Recap: Social Change and Development | Africa with Audrey Smith
On Monday February 17, Audrey Smith (University of Florida) presented at the Social Change and Development in Africa (SCAD) Working Group meeting. Her talk, “Large-scale Land Acquisitions and Ecosystem Services: Impacts on Natural Woodlands and Energy Security in Ethiopia,” centered on her preliminary findings from her research on large-scale land acquisitions in Ethiopia. The overarching project goal was to examine changes in complex human and natural systems associated with large-scale land acquisitions. Globally, large-scale land acquisitions have increased in the past 10-15 years as economically rich countries began investing in land and resources elsewhere to combat domestic energy and agricultural crises. Smith’s research asks: What proportion of land cover in Ethiopia is forest/natural woodland? What is the change in forest/natural woodland cover from 2005 to 2018? Are large-scale land acquisitions driving forest/woodland loss? And Are large-scale land acquisitions impacting household energy security (i.e. availability and access of fuelwood)?
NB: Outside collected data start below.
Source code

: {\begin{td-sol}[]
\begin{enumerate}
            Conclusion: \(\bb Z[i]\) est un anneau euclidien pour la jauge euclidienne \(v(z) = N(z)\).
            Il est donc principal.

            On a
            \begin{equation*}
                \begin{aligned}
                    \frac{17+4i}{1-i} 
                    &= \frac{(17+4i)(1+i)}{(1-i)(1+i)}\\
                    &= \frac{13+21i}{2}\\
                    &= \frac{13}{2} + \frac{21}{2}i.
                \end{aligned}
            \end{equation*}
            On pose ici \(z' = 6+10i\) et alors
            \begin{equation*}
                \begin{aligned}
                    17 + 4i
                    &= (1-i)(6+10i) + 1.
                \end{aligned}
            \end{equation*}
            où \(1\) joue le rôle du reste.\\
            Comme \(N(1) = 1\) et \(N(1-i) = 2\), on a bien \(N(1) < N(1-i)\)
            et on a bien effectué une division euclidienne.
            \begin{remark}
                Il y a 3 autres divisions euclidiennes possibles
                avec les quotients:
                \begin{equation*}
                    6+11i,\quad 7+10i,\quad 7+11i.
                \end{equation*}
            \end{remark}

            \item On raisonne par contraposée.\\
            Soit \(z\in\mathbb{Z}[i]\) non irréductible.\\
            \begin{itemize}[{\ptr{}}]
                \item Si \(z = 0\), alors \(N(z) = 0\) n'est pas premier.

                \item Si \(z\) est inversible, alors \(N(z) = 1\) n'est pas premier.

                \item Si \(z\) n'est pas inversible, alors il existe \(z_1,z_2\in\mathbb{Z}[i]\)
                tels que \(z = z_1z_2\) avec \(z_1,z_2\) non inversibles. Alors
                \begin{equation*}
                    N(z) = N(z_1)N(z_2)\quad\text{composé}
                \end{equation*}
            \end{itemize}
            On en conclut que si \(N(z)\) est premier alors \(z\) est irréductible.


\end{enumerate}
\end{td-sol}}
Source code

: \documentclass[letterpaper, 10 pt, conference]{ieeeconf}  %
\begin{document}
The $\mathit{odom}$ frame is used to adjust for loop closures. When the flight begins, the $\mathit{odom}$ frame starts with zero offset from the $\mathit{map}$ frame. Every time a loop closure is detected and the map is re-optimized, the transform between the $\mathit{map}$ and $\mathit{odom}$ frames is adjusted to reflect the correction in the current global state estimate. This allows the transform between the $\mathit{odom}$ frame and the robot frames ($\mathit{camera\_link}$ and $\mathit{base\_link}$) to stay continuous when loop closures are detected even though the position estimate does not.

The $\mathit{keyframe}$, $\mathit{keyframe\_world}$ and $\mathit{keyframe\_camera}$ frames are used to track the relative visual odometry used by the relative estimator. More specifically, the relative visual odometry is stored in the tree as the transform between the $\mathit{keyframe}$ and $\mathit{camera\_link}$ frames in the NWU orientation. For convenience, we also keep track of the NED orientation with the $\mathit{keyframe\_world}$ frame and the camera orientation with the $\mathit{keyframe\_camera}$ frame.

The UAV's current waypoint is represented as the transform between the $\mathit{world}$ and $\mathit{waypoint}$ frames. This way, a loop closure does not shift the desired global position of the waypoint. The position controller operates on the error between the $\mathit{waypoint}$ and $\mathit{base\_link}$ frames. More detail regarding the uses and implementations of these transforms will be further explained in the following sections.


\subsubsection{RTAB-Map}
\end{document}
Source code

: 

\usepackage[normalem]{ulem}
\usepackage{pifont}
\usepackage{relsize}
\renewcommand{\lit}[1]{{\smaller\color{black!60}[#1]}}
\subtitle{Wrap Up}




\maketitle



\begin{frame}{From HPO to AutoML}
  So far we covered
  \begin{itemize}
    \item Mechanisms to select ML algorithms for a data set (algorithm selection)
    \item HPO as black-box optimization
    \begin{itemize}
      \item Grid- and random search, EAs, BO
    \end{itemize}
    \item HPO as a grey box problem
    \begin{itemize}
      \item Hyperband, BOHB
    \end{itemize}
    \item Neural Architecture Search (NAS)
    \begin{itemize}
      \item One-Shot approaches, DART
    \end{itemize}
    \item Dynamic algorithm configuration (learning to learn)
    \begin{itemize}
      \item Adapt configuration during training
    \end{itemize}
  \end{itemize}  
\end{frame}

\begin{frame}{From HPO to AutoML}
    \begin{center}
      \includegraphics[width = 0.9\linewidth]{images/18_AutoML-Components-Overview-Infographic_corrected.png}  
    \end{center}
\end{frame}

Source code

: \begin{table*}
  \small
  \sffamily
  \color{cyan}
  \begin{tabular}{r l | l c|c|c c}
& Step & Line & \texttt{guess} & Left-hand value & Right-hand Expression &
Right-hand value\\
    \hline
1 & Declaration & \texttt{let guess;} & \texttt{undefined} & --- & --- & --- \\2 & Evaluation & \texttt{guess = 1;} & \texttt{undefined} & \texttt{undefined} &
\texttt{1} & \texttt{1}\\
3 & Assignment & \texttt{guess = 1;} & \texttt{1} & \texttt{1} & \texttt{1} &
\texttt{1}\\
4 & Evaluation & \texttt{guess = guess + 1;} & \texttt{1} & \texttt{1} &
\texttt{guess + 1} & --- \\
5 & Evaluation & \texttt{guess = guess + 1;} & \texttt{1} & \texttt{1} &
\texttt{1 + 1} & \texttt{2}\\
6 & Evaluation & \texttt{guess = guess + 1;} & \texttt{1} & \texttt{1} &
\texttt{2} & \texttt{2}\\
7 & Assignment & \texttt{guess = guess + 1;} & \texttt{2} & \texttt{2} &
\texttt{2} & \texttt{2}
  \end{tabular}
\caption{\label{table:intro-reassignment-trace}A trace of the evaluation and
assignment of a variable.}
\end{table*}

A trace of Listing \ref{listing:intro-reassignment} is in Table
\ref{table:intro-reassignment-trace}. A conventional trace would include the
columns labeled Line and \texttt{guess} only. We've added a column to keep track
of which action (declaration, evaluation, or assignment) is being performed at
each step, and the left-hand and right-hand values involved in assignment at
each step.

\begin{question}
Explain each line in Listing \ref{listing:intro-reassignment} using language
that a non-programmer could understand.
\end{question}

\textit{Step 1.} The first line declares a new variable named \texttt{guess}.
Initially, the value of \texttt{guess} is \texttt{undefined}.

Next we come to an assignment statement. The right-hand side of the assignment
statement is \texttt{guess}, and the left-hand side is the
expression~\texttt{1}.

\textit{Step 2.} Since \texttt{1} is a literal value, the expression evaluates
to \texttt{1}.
The study uses 16 sites in Ethiopia—8 that are sites of large-scale land acquisitions and 8 control sites. Her methods for data collection included household surveys, ecological data (tree species diversity/abundance), and remote sensing imagery. Preliminary results indicate that forest loss is occurring as a result of large-scale land acquisitions, and subsequent land conversion for commercial agriculture. Woodlands are then affected by the displacement and movement of rural people: fuelwood extraction begins in new areas, ecosystem services are impacted, and there is less access to natural resources. Smith noted that she plans to improve her current methods used for the study’s land cover classification as she continues analyzing data. Next steps for the project included, classifying land cover in 2005 data set, conducting an ecosystem services assessment with analysis, and analyzing land cover change, NDVI time series, and household survey data.